▶ TASK INPUT:
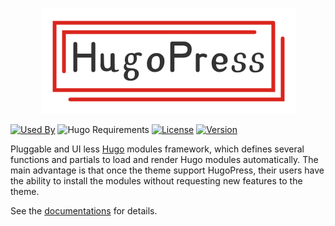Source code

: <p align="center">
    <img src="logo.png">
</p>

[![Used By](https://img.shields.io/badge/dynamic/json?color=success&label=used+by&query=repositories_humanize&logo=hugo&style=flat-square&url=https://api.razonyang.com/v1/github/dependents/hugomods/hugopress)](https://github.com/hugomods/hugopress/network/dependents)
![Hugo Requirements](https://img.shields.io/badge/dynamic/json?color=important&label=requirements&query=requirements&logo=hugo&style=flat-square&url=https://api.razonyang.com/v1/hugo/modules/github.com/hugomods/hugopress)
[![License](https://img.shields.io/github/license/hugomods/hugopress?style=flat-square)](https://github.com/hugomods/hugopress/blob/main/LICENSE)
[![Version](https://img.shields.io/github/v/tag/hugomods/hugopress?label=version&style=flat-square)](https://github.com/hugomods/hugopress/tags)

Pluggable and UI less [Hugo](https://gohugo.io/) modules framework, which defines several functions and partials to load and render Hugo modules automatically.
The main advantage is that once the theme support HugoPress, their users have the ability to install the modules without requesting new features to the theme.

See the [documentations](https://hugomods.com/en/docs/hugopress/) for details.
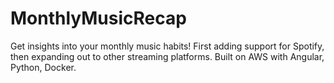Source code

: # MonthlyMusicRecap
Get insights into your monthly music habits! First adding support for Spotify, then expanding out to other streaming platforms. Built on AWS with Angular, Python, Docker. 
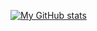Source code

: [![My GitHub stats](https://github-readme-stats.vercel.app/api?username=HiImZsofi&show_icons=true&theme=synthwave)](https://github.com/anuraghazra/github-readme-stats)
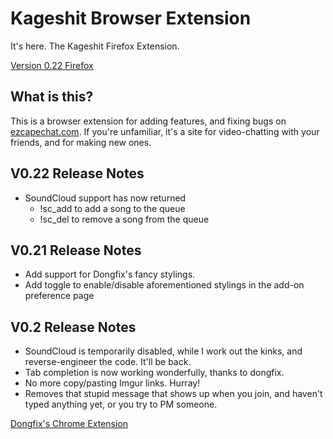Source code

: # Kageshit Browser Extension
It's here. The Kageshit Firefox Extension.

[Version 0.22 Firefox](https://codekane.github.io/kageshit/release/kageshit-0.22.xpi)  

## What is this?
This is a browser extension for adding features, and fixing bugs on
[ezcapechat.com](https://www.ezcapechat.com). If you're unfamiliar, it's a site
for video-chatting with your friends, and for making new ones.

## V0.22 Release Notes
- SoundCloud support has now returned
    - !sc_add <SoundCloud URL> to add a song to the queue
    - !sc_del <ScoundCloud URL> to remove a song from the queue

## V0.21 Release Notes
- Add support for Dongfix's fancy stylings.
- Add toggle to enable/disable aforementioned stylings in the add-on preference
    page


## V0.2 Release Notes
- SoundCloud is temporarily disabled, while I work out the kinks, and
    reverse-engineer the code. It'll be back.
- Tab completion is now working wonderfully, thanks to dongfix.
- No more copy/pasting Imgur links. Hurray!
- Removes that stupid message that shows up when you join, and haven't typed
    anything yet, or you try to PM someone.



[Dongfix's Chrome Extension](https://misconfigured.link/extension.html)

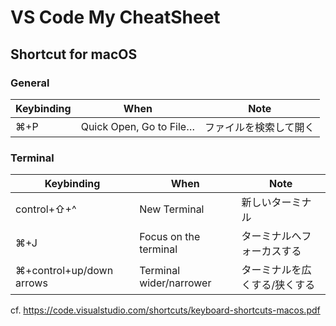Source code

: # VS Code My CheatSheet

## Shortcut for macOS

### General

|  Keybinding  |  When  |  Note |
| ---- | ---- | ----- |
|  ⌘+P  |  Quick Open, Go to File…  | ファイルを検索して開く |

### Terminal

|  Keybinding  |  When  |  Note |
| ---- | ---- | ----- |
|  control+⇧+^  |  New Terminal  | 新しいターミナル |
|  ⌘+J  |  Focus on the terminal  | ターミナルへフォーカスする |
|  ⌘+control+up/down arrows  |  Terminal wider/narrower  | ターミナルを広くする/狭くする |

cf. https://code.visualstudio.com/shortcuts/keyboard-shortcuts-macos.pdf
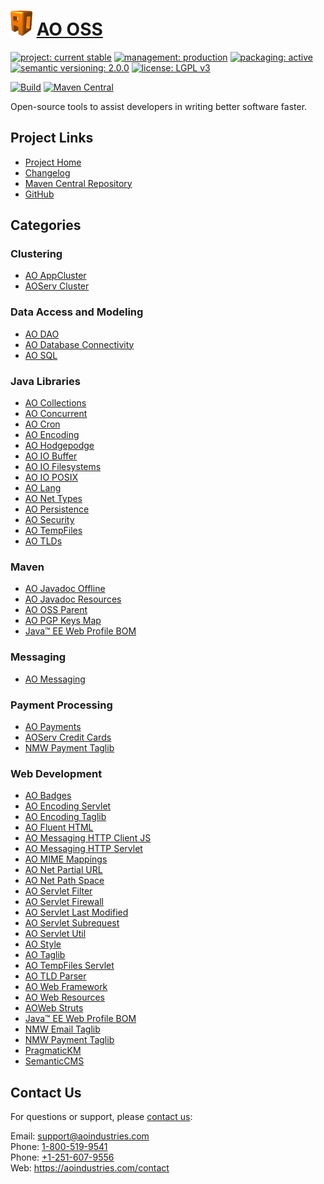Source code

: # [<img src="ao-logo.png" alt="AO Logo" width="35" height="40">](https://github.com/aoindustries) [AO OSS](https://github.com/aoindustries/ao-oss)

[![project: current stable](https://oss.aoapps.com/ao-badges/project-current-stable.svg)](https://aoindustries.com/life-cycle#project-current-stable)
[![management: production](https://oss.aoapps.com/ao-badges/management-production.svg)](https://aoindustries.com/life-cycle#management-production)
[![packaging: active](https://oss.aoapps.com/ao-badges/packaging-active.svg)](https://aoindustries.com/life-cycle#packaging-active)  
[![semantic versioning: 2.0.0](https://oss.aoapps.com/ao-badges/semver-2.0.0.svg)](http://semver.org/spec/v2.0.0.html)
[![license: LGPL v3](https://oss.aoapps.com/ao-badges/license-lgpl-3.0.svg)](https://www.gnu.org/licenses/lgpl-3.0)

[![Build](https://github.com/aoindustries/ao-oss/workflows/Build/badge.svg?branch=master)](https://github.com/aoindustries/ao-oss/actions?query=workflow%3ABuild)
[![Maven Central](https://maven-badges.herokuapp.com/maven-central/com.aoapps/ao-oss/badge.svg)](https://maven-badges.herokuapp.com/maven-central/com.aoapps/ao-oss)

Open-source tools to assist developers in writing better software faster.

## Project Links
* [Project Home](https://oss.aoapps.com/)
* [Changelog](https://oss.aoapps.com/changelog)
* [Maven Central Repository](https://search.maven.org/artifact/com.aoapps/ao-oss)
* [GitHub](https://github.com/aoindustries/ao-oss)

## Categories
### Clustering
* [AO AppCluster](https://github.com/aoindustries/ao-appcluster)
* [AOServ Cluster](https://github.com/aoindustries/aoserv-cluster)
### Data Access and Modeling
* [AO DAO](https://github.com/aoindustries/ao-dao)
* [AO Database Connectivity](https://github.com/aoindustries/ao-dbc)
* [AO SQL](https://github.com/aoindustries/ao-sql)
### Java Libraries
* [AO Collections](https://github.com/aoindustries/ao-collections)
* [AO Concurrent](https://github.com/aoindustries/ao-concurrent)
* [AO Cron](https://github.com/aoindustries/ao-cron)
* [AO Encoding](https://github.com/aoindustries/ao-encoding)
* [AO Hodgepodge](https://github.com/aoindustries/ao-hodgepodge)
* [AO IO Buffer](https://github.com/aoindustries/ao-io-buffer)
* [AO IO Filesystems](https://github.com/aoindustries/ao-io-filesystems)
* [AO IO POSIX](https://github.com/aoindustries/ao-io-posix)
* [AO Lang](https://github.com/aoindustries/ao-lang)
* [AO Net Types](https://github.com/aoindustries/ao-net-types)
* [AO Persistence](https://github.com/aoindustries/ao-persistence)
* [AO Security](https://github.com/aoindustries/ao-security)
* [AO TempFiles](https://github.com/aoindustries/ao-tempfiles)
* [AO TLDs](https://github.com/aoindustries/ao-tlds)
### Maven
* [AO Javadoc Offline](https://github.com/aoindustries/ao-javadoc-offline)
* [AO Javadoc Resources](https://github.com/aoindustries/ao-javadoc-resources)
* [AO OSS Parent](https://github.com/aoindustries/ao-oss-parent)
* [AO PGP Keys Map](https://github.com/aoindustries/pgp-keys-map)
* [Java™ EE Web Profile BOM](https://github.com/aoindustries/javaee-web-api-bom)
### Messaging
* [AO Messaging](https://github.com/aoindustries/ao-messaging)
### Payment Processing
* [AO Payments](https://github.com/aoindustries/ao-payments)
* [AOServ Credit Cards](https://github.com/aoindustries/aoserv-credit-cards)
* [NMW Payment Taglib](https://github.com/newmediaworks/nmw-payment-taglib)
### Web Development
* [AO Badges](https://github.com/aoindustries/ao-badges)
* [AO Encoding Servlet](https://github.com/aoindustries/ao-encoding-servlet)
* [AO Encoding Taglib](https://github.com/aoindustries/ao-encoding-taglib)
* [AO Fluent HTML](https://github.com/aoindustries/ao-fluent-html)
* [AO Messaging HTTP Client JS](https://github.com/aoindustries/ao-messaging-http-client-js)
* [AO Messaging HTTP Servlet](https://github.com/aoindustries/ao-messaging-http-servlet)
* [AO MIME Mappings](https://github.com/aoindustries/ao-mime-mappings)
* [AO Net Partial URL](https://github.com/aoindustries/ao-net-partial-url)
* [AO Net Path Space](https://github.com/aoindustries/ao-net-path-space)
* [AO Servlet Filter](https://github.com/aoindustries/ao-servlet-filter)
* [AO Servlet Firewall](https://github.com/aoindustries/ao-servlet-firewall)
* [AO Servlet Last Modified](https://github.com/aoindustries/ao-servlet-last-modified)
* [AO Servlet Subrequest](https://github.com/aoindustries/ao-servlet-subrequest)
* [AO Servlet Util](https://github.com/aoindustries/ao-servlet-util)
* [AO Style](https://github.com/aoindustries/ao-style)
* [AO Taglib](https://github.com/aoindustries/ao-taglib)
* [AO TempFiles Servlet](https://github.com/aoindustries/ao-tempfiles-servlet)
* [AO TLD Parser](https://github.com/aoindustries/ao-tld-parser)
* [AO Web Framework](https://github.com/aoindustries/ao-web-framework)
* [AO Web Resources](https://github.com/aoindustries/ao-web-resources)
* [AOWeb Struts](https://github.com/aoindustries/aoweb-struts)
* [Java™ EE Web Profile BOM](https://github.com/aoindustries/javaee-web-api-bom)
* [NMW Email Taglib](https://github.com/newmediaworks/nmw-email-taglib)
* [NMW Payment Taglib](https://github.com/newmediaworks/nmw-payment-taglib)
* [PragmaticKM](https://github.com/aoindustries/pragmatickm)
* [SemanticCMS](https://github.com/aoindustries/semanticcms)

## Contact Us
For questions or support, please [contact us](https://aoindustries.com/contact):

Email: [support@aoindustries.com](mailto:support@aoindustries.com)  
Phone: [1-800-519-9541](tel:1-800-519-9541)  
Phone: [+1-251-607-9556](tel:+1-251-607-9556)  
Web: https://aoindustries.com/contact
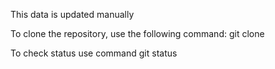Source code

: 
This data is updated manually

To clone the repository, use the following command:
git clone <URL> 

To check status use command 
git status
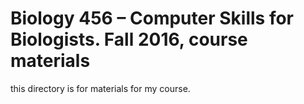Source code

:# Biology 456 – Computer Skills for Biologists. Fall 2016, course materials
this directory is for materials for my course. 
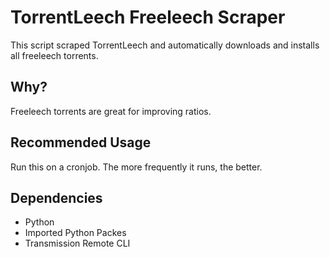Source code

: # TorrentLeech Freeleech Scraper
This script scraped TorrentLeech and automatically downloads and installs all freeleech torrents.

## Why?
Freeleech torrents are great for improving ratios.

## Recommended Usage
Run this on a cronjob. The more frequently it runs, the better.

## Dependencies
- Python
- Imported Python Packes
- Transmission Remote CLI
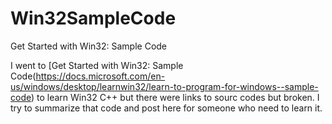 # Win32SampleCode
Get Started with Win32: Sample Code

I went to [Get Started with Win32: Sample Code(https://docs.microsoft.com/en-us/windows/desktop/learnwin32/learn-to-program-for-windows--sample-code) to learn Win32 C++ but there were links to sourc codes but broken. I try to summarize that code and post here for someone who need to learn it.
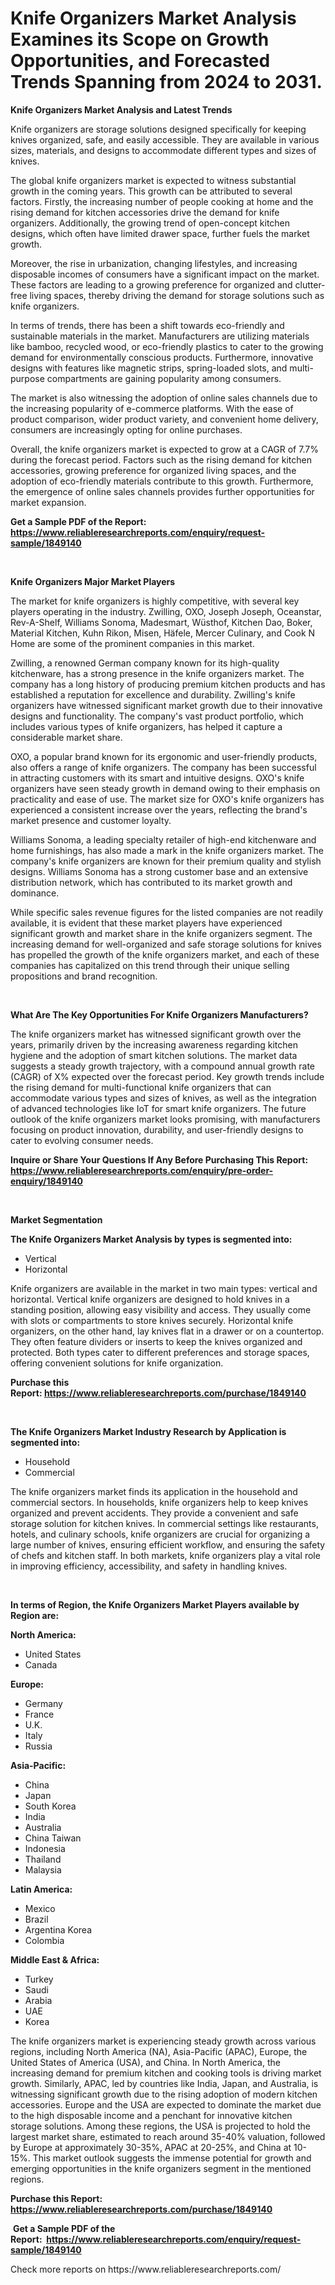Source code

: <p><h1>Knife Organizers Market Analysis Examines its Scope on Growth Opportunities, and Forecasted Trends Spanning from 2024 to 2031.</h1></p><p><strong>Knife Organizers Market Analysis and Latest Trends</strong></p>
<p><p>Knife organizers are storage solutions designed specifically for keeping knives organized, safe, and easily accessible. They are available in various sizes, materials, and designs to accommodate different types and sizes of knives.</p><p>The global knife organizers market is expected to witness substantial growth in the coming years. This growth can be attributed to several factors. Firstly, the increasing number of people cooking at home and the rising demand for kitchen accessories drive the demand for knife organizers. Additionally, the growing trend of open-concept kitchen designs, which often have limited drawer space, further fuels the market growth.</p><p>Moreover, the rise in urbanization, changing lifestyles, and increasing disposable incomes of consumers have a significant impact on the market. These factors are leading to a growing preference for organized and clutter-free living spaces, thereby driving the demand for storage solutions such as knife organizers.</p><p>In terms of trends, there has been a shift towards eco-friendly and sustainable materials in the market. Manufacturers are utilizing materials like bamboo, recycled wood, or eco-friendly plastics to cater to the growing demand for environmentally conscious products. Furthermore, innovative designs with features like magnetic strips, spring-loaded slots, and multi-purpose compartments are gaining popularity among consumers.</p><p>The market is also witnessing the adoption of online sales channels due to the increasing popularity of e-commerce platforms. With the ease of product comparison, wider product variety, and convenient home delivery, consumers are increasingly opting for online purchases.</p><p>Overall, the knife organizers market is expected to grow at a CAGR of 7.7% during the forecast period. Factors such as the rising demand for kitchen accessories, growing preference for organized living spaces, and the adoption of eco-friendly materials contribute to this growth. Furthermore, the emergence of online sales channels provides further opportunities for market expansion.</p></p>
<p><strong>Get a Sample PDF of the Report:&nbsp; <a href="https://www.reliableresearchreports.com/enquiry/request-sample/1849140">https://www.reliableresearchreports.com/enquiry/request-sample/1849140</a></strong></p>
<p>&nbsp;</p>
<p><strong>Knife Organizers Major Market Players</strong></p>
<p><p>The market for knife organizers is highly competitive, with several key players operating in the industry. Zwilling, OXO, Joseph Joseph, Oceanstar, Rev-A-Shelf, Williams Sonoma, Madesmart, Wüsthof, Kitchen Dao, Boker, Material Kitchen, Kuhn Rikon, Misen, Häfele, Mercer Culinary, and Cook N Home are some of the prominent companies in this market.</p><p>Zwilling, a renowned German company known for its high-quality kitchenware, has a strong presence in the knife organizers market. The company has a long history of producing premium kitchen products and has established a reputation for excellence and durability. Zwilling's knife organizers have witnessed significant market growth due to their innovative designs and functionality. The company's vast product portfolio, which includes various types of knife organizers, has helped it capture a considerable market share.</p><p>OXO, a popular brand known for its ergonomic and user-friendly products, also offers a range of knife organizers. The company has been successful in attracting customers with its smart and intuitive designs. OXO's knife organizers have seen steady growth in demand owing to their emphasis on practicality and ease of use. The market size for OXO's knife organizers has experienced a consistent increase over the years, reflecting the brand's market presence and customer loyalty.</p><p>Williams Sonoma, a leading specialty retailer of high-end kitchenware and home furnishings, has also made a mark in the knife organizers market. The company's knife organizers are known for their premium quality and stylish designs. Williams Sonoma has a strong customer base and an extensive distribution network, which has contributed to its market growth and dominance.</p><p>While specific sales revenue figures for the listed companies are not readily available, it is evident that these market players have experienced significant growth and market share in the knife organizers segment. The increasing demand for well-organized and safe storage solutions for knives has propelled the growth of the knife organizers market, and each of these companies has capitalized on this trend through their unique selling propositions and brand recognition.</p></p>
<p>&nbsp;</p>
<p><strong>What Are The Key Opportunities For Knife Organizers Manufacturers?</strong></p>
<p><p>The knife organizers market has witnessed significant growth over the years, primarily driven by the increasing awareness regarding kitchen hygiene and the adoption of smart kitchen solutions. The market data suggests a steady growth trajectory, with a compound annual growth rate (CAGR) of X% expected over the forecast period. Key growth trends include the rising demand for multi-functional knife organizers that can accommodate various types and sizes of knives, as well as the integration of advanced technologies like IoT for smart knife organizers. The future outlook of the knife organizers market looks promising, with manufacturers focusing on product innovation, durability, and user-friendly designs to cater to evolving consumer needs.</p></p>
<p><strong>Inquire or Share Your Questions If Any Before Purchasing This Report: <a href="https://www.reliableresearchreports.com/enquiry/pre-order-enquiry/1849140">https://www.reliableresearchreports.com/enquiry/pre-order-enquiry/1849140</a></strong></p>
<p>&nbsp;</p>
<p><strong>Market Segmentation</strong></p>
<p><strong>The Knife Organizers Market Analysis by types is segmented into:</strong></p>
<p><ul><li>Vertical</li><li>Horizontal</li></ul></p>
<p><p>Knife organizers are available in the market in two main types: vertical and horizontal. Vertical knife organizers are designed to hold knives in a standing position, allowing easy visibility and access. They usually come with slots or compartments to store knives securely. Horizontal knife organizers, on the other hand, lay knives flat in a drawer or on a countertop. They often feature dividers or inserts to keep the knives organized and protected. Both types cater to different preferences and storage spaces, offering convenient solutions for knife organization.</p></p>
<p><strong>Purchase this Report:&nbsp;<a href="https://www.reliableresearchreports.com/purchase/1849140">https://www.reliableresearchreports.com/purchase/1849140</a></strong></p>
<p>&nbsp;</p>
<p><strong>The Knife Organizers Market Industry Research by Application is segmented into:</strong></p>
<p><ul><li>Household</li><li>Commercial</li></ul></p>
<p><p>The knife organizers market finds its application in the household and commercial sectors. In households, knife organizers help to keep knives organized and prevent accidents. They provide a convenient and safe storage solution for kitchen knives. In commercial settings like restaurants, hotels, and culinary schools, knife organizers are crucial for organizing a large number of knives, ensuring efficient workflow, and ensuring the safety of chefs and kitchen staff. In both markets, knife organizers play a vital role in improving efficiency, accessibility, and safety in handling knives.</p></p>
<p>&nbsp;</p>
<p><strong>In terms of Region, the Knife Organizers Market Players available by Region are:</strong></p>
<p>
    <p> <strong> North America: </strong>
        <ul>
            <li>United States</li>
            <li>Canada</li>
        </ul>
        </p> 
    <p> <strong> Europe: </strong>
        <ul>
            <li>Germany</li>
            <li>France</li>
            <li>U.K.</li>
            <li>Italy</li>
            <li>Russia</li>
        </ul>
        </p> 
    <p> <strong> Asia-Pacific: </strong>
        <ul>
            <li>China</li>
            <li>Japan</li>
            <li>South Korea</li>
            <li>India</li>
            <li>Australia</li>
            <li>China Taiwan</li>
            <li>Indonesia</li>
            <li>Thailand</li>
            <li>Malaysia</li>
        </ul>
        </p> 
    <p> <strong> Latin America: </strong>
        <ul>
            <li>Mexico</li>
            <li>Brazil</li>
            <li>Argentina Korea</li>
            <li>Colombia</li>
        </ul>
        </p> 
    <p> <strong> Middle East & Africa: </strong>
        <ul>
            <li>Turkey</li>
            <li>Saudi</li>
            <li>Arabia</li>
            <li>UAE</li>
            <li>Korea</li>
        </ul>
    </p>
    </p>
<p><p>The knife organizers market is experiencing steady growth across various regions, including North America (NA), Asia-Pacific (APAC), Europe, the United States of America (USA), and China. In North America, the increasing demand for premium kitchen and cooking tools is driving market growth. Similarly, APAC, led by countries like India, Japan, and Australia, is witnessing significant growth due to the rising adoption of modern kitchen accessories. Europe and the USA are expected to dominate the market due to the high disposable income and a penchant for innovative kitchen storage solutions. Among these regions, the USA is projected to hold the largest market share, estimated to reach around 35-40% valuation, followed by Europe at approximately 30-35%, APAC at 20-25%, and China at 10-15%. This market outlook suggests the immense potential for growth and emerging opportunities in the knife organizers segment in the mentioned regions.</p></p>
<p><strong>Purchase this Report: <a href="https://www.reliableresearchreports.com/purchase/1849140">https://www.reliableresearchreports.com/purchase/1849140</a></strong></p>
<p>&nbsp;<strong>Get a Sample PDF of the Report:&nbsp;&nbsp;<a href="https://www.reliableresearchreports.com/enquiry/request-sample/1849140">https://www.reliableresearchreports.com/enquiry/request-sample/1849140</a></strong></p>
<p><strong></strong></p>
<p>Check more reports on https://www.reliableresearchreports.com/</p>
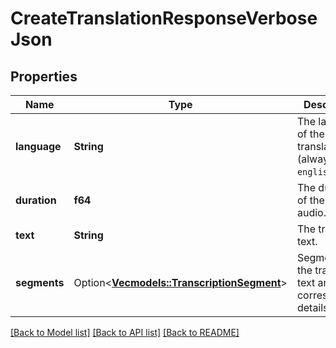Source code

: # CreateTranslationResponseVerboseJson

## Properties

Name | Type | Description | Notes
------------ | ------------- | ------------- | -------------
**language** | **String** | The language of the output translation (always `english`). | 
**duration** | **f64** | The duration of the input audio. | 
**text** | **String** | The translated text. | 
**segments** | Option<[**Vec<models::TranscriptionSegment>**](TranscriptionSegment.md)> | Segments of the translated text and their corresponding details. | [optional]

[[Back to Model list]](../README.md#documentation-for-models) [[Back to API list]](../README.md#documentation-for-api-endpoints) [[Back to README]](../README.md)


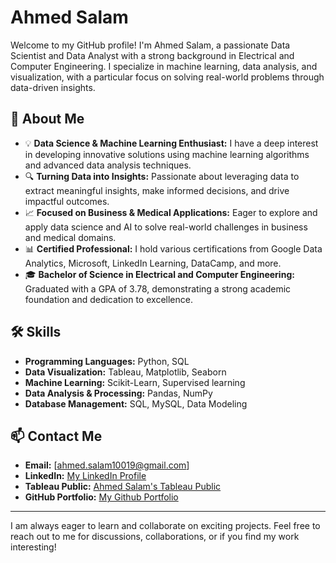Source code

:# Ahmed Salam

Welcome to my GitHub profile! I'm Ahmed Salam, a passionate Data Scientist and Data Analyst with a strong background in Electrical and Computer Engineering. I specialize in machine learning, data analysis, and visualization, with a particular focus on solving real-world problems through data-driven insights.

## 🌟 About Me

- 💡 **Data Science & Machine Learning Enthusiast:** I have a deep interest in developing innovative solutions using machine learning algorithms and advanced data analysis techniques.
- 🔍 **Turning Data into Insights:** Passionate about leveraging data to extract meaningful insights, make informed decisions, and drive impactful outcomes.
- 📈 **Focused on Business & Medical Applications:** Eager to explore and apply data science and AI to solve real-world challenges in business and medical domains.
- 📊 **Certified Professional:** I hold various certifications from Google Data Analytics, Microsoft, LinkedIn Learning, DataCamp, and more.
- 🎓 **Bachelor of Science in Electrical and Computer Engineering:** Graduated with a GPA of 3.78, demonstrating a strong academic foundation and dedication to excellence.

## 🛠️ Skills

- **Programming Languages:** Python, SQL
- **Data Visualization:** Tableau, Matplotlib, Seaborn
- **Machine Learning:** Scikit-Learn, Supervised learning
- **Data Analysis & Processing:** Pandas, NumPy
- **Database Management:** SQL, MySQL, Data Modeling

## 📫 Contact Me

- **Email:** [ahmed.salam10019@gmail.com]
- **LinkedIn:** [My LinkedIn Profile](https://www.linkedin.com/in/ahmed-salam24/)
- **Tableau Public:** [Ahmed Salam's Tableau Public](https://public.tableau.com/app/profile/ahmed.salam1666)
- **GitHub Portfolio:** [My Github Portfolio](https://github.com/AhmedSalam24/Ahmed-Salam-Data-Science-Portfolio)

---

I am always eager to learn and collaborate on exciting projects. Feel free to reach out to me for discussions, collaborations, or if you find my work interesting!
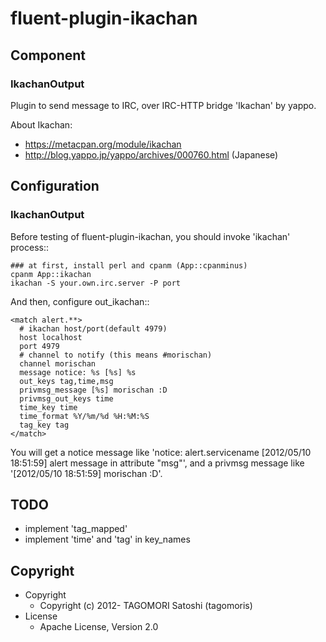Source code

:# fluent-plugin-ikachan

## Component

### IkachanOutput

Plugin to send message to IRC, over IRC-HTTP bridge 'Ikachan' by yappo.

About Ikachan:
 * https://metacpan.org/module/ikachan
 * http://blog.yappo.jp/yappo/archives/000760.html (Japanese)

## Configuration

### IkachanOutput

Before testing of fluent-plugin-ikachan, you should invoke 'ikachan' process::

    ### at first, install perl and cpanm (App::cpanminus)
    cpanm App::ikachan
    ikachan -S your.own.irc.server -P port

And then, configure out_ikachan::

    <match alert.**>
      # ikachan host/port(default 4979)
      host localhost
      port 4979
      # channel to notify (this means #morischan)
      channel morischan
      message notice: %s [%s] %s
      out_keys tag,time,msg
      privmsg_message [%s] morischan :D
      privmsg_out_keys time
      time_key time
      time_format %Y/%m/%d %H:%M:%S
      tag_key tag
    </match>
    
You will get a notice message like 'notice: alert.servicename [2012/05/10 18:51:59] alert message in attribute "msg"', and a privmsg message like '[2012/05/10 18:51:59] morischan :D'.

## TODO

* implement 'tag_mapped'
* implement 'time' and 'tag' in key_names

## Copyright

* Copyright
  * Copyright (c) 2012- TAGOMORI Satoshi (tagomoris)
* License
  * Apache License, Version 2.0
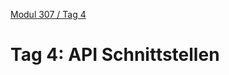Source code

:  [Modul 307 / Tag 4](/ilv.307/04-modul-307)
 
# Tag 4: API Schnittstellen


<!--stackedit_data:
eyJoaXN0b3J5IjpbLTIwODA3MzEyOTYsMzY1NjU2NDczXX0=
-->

▶ TASK INSTRUCTIONS:
Apply a filter to the listing above so that only lines with "Processing" are kept, and copy those lines.

▶ ANSWER TO THE PROBLEM:
### Payment Processing
- **Data Analysis & Processing:** Pandas, NumPy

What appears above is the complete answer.